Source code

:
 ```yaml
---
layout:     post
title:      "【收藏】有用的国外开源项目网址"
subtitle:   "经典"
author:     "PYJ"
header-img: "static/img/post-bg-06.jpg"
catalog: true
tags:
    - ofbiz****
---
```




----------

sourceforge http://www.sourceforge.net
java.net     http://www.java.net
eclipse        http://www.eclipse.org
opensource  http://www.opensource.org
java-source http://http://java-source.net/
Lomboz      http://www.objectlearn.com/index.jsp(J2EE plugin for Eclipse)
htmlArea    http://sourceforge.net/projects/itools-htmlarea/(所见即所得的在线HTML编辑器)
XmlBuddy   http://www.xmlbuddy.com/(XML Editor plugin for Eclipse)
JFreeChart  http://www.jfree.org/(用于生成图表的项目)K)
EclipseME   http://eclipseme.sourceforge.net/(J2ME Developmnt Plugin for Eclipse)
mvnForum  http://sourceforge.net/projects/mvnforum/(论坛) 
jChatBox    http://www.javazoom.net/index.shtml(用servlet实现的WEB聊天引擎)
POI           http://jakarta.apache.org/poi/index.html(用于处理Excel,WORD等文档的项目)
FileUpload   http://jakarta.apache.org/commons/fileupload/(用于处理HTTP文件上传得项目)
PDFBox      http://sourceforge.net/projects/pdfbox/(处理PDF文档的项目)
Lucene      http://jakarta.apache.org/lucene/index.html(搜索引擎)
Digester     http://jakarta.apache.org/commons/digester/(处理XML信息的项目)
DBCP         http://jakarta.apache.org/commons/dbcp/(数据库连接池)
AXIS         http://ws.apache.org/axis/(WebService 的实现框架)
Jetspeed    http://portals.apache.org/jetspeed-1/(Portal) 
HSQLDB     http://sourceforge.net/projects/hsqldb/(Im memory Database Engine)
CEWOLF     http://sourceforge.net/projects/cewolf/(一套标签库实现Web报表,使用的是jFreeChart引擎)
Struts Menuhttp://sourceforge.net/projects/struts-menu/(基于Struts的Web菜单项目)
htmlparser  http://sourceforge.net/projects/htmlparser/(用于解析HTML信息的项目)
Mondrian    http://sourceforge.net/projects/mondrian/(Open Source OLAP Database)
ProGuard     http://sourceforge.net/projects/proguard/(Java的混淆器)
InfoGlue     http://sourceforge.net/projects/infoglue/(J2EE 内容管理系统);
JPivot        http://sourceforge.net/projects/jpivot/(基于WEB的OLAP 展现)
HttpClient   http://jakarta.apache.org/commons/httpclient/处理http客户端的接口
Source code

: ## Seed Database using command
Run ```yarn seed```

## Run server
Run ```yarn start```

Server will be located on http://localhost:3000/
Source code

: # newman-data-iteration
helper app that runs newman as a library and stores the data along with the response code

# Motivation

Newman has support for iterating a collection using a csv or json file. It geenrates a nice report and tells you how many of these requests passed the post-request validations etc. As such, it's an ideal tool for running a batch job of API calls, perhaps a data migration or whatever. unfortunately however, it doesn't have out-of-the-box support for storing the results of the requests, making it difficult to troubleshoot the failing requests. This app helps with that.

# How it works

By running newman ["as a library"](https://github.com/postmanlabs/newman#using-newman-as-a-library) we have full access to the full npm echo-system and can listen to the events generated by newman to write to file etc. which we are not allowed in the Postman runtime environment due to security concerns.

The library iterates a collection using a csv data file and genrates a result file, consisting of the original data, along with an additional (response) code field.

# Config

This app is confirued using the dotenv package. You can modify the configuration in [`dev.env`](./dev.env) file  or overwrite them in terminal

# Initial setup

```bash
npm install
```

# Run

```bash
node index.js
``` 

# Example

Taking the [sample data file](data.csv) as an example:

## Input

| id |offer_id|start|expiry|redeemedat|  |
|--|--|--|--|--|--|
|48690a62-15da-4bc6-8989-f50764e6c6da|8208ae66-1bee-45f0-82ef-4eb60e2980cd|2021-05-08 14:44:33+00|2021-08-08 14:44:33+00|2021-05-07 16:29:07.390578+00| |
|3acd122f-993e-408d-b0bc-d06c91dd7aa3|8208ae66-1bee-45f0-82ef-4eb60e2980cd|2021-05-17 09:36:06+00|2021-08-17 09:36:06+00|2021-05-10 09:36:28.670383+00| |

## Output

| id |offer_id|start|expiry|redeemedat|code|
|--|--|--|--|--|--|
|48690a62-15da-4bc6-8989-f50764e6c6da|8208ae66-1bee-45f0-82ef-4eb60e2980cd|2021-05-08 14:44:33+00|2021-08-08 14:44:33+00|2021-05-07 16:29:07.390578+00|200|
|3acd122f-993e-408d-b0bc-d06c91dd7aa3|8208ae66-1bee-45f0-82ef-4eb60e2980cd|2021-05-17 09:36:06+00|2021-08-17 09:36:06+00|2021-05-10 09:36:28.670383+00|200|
++++++++
■ **PROBLEM STATEMENT**: In restating the data, begin at its first line, reproduce each line word for word, and conclude with the line that contains "java-source http://http://java-source.net/".

■ **EXERCISE RESULT**:
Source code

:
 ```yaml
---
layout:     post
title:      "【收藏】有用的国外开源项目网址"
subtitle:   "经典"
author:     "PYJ"
header-img: "static/img/post-bg-06.jpg"
catalog: true
tags:
    - ofbiz****
---
```




----------

sourceforge http://www.sourceforge.net
java.net     http://www.java.net
eclipse        http://www.eclipse.org
opensource  http://www.opensource.org
java-source http://http://java-source.net/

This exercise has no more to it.